**YOUR ASSIGNMENT:** Find the word "realtimenews" in the data, then copy each line where it is found.
[Start of Attachment]
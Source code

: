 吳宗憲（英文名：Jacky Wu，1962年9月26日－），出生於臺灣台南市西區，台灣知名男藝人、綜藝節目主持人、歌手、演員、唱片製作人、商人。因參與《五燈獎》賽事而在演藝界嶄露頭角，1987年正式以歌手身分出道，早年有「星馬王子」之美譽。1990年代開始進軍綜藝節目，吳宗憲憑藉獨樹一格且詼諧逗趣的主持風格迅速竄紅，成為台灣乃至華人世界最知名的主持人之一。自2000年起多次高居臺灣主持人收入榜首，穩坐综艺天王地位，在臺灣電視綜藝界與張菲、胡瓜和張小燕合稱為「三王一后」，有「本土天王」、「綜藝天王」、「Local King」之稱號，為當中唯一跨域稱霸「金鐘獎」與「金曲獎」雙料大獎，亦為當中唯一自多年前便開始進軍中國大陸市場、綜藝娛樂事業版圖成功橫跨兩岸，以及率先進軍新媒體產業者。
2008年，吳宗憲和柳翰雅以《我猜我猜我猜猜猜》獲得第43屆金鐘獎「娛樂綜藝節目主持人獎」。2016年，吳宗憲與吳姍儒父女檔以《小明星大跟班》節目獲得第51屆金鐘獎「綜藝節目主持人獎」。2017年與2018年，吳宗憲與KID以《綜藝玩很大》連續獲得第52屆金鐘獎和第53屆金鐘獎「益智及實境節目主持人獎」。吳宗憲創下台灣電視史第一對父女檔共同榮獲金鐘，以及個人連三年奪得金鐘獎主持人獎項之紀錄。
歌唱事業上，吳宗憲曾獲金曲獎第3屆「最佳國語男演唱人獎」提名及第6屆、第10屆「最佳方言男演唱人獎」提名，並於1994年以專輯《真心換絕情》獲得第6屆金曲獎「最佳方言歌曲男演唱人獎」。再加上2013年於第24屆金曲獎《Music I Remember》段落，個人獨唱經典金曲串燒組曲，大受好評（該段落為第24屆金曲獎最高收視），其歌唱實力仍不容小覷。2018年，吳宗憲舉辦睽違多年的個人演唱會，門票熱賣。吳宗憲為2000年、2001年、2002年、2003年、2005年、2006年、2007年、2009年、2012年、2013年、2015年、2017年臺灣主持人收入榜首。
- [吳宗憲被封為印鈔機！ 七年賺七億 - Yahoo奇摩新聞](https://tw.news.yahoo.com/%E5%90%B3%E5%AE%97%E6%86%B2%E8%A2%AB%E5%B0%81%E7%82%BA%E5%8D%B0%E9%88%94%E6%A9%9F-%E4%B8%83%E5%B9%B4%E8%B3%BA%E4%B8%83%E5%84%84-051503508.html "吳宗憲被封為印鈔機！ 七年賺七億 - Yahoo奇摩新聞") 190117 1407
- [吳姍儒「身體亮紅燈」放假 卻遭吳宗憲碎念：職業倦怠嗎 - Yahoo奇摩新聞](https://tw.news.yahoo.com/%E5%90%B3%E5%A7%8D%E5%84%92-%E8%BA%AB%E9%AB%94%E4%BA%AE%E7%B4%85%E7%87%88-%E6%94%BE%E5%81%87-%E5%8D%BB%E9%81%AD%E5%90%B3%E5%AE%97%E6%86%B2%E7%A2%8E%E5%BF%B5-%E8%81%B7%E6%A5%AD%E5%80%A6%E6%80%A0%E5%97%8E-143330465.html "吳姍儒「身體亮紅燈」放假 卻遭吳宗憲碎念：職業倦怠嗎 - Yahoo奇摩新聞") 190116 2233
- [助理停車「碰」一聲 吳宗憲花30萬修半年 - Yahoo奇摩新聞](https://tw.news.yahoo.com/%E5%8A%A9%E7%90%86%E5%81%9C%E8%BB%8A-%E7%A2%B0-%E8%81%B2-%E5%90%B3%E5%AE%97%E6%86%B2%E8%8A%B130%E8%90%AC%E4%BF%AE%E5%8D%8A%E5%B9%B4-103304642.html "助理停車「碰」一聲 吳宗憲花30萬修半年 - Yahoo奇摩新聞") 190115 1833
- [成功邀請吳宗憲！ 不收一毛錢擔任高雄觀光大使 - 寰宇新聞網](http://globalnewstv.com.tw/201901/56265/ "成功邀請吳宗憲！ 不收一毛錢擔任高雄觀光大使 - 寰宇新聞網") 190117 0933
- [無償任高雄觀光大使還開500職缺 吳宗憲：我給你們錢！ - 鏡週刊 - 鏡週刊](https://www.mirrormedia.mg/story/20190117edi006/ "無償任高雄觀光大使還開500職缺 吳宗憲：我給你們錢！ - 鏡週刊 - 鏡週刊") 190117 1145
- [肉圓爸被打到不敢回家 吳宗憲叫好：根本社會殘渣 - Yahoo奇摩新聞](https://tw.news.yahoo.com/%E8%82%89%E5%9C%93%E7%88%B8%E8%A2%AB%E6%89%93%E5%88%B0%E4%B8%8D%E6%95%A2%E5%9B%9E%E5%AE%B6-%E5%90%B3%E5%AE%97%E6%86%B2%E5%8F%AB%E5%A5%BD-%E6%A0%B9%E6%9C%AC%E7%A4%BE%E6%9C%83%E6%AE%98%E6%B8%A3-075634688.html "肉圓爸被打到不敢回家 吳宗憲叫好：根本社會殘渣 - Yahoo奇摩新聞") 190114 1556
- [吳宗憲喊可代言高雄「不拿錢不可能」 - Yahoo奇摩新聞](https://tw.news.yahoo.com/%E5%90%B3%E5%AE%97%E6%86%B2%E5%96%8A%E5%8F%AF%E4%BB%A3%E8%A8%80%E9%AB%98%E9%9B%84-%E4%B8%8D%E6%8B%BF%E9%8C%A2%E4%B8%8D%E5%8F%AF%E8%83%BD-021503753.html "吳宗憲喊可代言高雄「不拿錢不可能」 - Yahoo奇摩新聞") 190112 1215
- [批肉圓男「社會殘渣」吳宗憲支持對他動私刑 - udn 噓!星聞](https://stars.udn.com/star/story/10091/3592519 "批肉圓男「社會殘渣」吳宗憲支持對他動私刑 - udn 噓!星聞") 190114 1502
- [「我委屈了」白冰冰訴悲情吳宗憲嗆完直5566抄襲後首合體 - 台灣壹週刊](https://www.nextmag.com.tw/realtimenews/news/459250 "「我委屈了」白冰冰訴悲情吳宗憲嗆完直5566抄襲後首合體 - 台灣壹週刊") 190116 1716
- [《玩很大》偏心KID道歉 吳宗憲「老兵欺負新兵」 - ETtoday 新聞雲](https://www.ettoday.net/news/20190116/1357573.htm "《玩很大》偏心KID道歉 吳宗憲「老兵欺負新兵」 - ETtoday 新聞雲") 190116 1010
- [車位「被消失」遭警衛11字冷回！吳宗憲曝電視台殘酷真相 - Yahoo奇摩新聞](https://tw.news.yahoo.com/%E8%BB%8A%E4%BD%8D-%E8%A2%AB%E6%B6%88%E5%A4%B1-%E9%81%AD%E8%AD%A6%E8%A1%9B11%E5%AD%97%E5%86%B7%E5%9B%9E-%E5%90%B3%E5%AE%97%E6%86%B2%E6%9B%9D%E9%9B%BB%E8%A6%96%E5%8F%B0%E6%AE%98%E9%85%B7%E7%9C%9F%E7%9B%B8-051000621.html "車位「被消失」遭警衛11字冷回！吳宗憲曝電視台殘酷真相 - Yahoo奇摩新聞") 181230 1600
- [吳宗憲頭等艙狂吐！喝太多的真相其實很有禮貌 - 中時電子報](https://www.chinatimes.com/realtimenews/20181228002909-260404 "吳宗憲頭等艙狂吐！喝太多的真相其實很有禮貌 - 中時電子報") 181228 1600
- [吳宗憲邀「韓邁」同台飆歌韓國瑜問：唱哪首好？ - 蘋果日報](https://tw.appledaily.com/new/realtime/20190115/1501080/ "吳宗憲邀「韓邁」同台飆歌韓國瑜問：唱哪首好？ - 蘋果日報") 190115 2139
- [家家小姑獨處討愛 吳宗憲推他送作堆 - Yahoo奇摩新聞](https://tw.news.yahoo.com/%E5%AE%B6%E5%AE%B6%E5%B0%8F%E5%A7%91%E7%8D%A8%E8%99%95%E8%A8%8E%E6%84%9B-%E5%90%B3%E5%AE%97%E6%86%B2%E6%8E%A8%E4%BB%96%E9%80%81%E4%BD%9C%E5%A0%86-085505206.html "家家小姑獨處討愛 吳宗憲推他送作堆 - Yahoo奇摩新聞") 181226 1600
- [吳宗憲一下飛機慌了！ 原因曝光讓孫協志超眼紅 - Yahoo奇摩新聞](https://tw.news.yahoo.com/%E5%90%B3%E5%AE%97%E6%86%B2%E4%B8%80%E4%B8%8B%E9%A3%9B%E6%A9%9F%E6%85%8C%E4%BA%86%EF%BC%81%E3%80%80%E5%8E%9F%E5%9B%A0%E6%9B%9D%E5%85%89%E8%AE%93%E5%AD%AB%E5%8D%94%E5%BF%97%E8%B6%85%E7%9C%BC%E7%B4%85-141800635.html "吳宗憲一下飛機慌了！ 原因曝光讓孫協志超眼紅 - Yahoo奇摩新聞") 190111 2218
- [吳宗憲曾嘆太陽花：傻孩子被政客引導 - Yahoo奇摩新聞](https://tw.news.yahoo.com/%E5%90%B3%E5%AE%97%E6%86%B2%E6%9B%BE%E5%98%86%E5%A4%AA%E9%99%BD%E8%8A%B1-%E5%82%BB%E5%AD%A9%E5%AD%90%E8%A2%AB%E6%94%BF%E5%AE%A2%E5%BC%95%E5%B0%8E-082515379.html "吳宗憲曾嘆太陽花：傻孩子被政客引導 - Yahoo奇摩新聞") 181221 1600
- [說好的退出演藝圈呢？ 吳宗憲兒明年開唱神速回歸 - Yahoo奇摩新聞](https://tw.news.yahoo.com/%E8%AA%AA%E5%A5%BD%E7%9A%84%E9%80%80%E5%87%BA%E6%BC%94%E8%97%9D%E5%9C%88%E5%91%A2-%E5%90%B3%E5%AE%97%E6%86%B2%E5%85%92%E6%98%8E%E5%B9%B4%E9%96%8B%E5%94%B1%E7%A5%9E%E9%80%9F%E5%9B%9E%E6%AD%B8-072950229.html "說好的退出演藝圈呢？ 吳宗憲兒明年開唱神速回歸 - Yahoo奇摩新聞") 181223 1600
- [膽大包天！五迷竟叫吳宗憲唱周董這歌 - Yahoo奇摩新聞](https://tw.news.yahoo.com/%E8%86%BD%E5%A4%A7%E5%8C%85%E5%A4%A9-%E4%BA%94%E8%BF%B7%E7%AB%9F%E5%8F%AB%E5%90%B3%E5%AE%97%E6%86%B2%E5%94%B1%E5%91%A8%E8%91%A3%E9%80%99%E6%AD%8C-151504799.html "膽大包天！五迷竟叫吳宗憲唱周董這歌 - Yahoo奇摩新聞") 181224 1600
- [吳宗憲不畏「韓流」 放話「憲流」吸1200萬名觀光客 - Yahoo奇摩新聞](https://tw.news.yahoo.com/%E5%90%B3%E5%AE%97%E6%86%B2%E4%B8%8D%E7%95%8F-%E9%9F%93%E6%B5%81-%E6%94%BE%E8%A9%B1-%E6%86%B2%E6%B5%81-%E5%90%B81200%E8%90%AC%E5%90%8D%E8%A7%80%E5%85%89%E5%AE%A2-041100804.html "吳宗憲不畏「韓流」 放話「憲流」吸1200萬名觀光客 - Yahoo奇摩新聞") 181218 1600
[End of Attachment]
**SOLUTION TO THIS PROBLEM:**
- [「我委屈了」白冰冰訴悲情吳宗憲嗆完直5566抄襲後首合體 - 台灣壹週刊](https://www.nextmag.com.tw/realtimenews/news/459250 "「我委屈了」白冰冰訴悲情吳宗憲嗆完直5566抄襲後首合體 - 台灣壹週刊") 190116 1716
- [吳宗憲頭等艙狂吐！喝太多的真相其實很有禮貌 - 中時電子報](https://www.chinatimes.com/realtimenews/20181228002909-260404 "吳宗憲頭等艙狂吐！喝太多的真相其實很有禮貌 - 中時電子報") 181228 1600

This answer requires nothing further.